The data provided was 4 dimensional (Year of Accident, Number of Accidents, Name of State/UT where accident took place, Education Qualification of the driver). I chose to use the Google Bubble chart for visualization.
Initially, I selected data for all 36 States/UTs and the Bubble chart (except for looking colorful) really came out too crowded to decipher anything.
I then changed the query to display data for the top 10 States/UTs that had maximum number of accidents during this 7-year period. The resulting chart (see below) was better but still crowded.
Finally, I created the chart with just the top 3 culprit states. The chart now looked much better (see below).
The Chart displays the year on x-axis and number of accidents on y-axis. The bubbles are colored according to the Indian State they represent. The size of the bubble represents the educational qualification of the driver, larger the bubble size more educated was the driver.
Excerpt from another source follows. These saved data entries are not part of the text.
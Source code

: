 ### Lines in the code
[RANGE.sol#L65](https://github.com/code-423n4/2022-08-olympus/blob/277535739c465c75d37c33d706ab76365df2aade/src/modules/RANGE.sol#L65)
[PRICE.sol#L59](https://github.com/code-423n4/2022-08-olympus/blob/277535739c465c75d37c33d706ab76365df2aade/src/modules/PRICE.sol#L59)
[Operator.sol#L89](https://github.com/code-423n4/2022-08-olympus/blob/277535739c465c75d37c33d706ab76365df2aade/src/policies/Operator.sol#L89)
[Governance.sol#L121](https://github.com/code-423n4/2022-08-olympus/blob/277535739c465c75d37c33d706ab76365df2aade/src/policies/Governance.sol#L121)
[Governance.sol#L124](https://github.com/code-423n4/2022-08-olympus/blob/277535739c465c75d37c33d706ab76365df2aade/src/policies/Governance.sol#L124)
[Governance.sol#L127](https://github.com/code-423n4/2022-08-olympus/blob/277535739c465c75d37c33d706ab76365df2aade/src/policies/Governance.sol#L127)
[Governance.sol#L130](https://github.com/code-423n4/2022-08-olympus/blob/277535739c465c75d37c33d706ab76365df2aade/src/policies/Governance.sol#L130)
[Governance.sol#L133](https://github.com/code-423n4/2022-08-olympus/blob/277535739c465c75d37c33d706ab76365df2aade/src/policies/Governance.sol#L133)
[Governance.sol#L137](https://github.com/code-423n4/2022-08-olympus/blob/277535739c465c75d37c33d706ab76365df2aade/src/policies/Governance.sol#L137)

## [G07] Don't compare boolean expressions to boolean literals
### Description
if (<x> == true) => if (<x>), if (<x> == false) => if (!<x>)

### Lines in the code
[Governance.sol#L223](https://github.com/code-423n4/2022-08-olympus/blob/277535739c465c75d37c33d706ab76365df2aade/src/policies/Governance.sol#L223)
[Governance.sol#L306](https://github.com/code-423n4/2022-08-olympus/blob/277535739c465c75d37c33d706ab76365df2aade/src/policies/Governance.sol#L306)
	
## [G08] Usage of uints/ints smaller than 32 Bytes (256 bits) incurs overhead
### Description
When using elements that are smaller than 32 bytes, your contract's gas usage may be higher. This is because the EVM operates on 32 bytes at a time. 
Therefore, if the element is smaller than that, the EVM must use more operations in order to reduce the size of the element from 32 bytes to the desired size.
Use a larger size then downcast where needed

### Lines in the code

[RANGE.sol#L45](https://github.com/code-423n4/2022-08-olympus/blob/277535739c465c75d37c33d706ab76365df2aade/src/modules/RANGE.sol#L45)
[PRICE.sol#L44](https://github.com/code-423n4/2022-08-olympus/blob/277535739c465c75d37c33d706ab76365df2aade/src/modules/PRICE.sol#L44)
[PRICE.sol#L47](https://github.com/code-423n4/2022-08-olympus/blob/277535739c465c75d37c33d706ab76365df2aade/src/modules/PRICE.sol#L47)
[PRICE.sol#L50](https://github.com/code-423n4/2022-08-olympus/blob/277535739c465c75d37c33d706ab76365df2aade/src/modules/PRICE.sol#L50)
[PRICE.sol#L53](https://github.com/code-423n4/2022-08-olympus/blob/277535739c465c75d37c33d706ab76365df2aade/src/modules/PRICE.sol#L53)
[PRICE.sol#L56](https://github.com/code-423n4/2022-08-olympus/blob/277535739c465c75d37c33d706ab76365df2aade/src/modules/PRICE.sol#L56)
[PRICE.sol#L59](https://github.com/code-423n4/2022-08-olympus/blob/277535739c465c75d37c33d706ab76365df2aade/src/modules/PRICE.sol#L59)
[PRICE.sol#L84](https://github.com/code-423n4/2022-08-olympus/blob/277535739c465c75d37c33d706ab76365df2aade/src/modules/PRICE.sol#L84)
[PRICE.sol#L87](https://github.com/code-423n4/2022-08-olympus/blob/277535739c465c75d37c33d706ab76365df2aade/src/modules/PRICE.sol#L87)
The results of the analysis were quite interesting and in fact changed my own prejudice on the subject. A common perception (perhaps) is that more educated drivers are likely to cause fewer accidents (as they might be more aware of traffic rules, would be more mature etc.). The chart shows that the reality is actually the very reverse. The data shows that people who just received primary education (educated less than Standard 8) had caused lesser accidents than those educated higher than them. In fact, the clear pattern is that “Higher the educational qualification of the driver, more likely s/he is to cause an accident”.
A formal account was also published at LinkedIn.